“Sorry, the money’s gone”: Evanston small businesses without relief funds have adapted quickly, but feel left behind
May 10, 2020
Business was booming for Spoonfoolery Creative Cooking & Baking when Gov. J.B. Pritzker announced the stay-at-home order in late March.
The cooking school and event space, located at 2113 Greanleaf St, was hosting birthday parties every weekend, and its summer camp had sold out for the first time since the store opened 18 months ago. Now, owner Mamata Reddy needs to refund most of her event deposits. She said she’s missing what could have been the school’s most successful months.
Reddy applied to several sources of funding, but has been rejected from all of them. She isn’t alone — most small businesses in Evanston have yet to receive any financial aid from their banks or from the government’s Paycheck Protection Program, according to a city survey.
Designed to benefit small businesses, the first round of PPP aid was released April 3. The program ran out of funds in less than two weeks. Applications for the second round of funding came out April 27. Of the 53 percent of small businesses across the country that applied for relief funding in the first round, only 6 percent received funds, according to the National Small Business Chamber’s COVID-19 National Small Business Survey.
Left out
Following the stay-at-home order, Reddy transitioned her business into an online platform where families can buy at-home cooking kits. Although the shift has generated some income, Reddy said business needs more financial support.
“I don’t see it happening,” Reddy said. “I feel like there are too many small hoops to jump through.”
Reddy said she thinks she hasn’t qualified for loans because her business only employs two workers. Through the Economic Injury Disaster Loan Program, one main source of federal funding for small businesses, the government distributes funds based on “economic injury,” which tends to correspond to revenue size.
The problem, Reddy said, may lie in what the $2 trillion CARES Act defines as a small business: those with fewer than 500 employees.
The New York Times reported about half of America’s nongovernment workers belong to small businesses, with most of these businesses employing under 100 workers each.This definition leaves small businesses in Evanston to compete for funds with publicly traded companies with hundreds of workers.

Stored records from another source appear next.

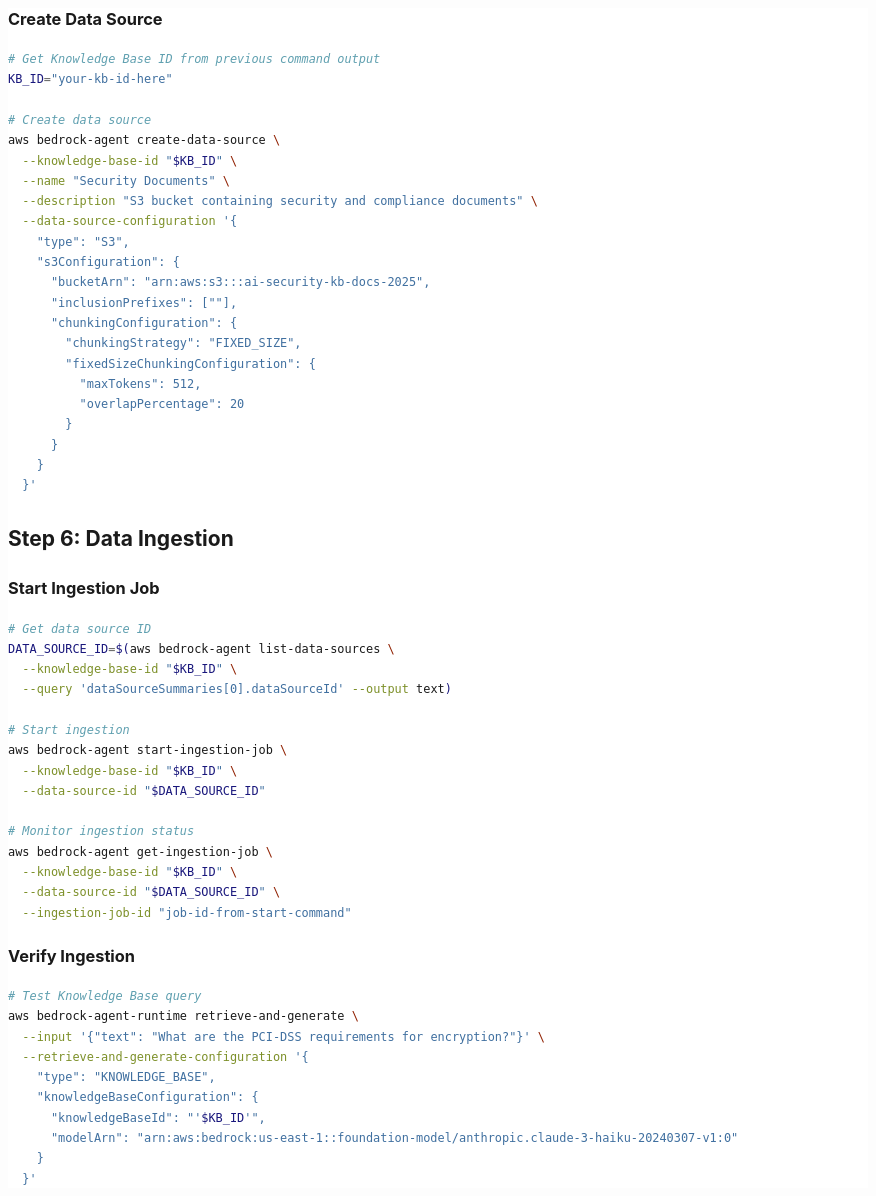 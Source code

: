 ### Create Data Source
```bash
# Get Knowledge Base ID from previous command output
KB_ID="your-kb-id-here"

# Create data source
aws bedrock-agent create-data-source \
  --knowledge-base-id "$KB_ID" \
  --name "Security Documents" \
  --description "S3 bucket containing security and compliance documents" \
  --data-source-configuration '{
    "type": "S3",
    "s3Configuration": {
      "bucketArn": "arn:aws:s3:::ai-security-kb-docs-2025",
      "inclusionPrefixes": [""],
      "chunkingConfiguration": {
        "chunkingStrategy": "FIXED_SIZE",
        "fixedSizeChunkingConfiguration": {
          "maxTokens": 512,
          "overlapPercentage": 20
        }
      }
    }
  }'
```

## Step 6: Data Ingestion

### Start Ingestion Job
```bash
# Get data source ID
DATA_SOURCE_ID=$(aws bedrock-agent list-data-sources \
  --knowledge-base-id "$KB_ID" \
  --query 'dataSourceSummaries[0].dataSourceId' --output text)

# Start ingestion
aws bedrock-agent start-ingestion-job \
  --knowledge-base-id "$KB_ID" \
  --data-source-id "$DATA_SOURCE_ID"

# Monitor ingestion status
aws bedrock-agent get-ingestion-job \
  --knowledge-base-id "$KB_ID" \
  --data-source-id "$DATA_SOURCE_ID" \
  --ingestion-job-id "job-id-from-start-command"
```

### Verify Ingestion
```bash
# Test Knowledge Base query
aws bedrock-agent-runtime retrieve-and-generate \
  --input '{"text": "What are the PCI-DSS requirements for encryption?"}' \
  --retrieve-and-generate-configuration '{
    "type": "KNOWLEDGE_BASE",
    "knowledgeBaseConfiguration": {
      "knowledgeBaseId": "'$KB_ID'",
      "modelArn": "arn:aws:bedrock:us-east-1::foundation-model/anthropic.claude-3-haiku-20240307-v1:0"
    }
  }'
```
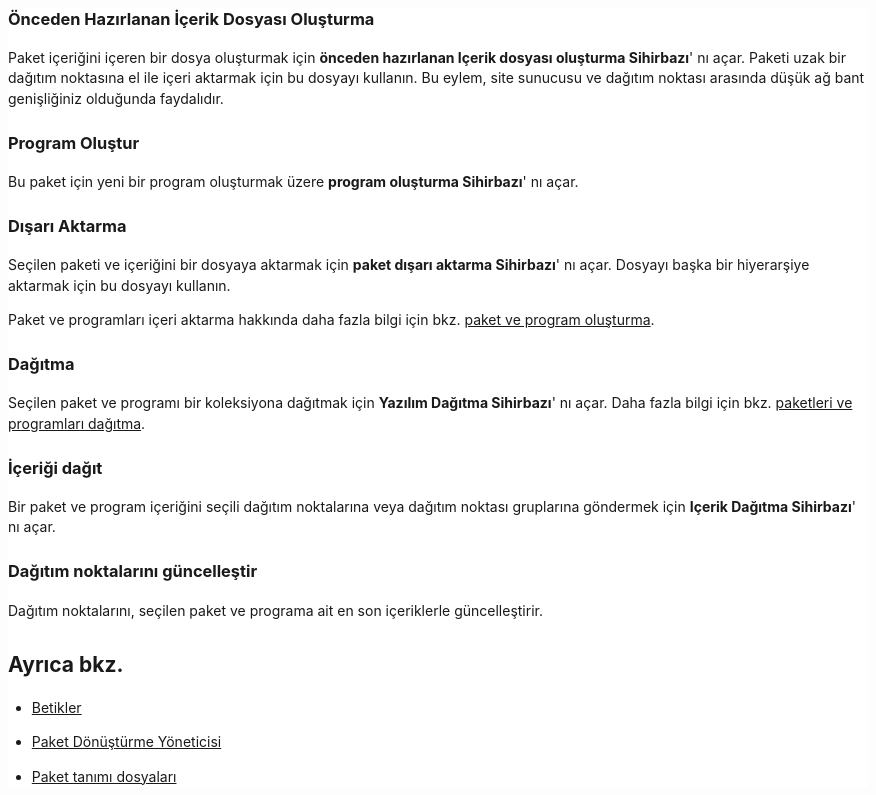 ### <a name="create-prestage-content-file"></a>Önceden Hazırlanan İçerik Dosyası Oluşturma

Paket içeriğini içeren bir dosya oluşturmak için **önceden hazırlanan Içerik dosyası oluşturma Sihirbazı**' nı açar. Paketi uzak bir dağıtım noktasına el ile içeri aktarmak için bu dosyayı kullanın. Bu eylem, site sunucusu ve dağıtım noktası arasında düşük ağ bant genişliğiniz olduğunda faydalıdır.

### <a name="create-program"></a>Program Oluştur

Bu paket için yeni bir program oluşturmak üzere **program oluşturma Sihirbazı**' nı açar.

### <a name="export"></a>Dışarı Aktarma

Seçilen paketi ve içeriğini bir dosyaya aktarmak için **paket dışarı aktarma Sihirbazı**' nı açar. Dosyayı başka bir hiyerarşiye aktarmak için bu dosyayı kullanın.

Paket ve programları içeri aktarma hakkında daha fazla bilgi için bkz. [paket ve program oluşturma](#create-a-package-and-program).

### <a name="deploy"></a>Dağıtma

Seçilen paket ve programı bir koleksiyona dağıtmak için **Yazılım Dağıtma Sihirbazı**' nı açar. Daha fazla bilgi için bkz. [paketleri ve programları dağıtma](#deploy-packages-and-programs).

### <a name="distribute-content"></a>İçeriği dağıt

Bir paket ve program içeriğini seçili dağıtım noktalarına veya dağıtım noktası gruplarına göndermek için **Içerik Dağıtma Sihirbazı**' nı açar.

### <a name="update-distribution-points"></a>Dağıtım noktalarını güncelleştir

Dağıtım noktalarını, seçilen paket ve programa ait en son içeriklerle güncelleştirir.


## <a name="see-also"></a>Ayrıca bkz.

- [Betikler](create-deploy-scripts.md)

- [Paket Dönüştürme Yöneticisi](../pcm/package-conversion-manager.md)

- [Paket tanımı dosyaları](package-definition-files.md)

“The small businesses we’re talking about are ‘mom and pop’ in comparison,” said Jean Murphy, co-founder of the Black Business Consortium of Evanston North Shore and co-owner of YoFresh Yogurt Cafe. “They hardly had a chance in comparison to the larger business that got the bulk of those dollars.”
MSNBC reported that black-owned businesses have a 95 percent likelihood of being denied a loan from the PPP. Evanston business owners have also raised equity concerns about funding distribution.
Georgia Parker, owner of Ashley Lauren Natural Products, said despite being a business customer with Chase Bank for 21 years, she has not received the financial help she needs to pay employees, buy materials and pay rent.
“Banks such as Chase, Bank of America and Wells Fargo have failed to give smaller, especially black-owned businesses like mine access to the funds from the stimulus package,” Parker wrote in a letter to multiple news outlets.
“I applied for the economic injury loan on day one at 11:59 when it first opened,” she said. “If I have excellent credit, why have I not heard from Chase Bank or SBA?”
A question of finances
In some cases, Evanston businesses find spending the forgivable loan more difficult than qualifying for it. For example, loan forgiveness requires businesses spend at least 75 percent of the funds on payroll.
Murphy said if she received a PPP loan, business would still be too slow to provide her now-laid-off employees with enough hours and pay to match the unemployment checks they currently receive.
“I think those who conceptualized this were not familiar with businesses and employee struggles,” she said.
Reddy said she will continue to develop new ways to generate revenue instead of spending that time applying for relief funding that may never come. .
“I have two small children and a working spouse,” Reddy said. “I have to get up every morning and decide where my energy is going to be spent. Do I continue wasting time and energy on that?”
Despite the financial hardship, many Evanston small businesses are still supporting their community. For example, Spoonfoolery customers could buy meals for healthcare workers through the cooking school’s website.
Tracy Hoffman, owner of Evanston Imprintables, said she has received more support from her client base than from the local and federal government. When she applies for loans, it seems that funding wells are perpetually dry.
“It’s like, ‘Sorry, the money’s gone, sorry, the money’s gone,’” Hoffman said.
Looking to the future
Though her business has received community support, Murphy said it’s hard to be optimistic about business right now.
“Today is a good day,” she said, referring to the number of customers purchasing from her cafe. “But then there’s tomorrow.”
For Evanston’s small businesses, the financial effects of the pandemic won’t end when the stay-at-home order lifts. Without profitable spring, summer and early fall months, winter could hit these businesses hard.
Reddy said she worries about how much the government will continue borrowing on the backs of younger generations through deficit spending. For now, she’s focusing on the present.
“You just have to sit in it and wait,” Reddy said, “Then, you have to figure out how you’re going to adjust. I feel like the world at large doesn’t quite understand our undertaking right now.”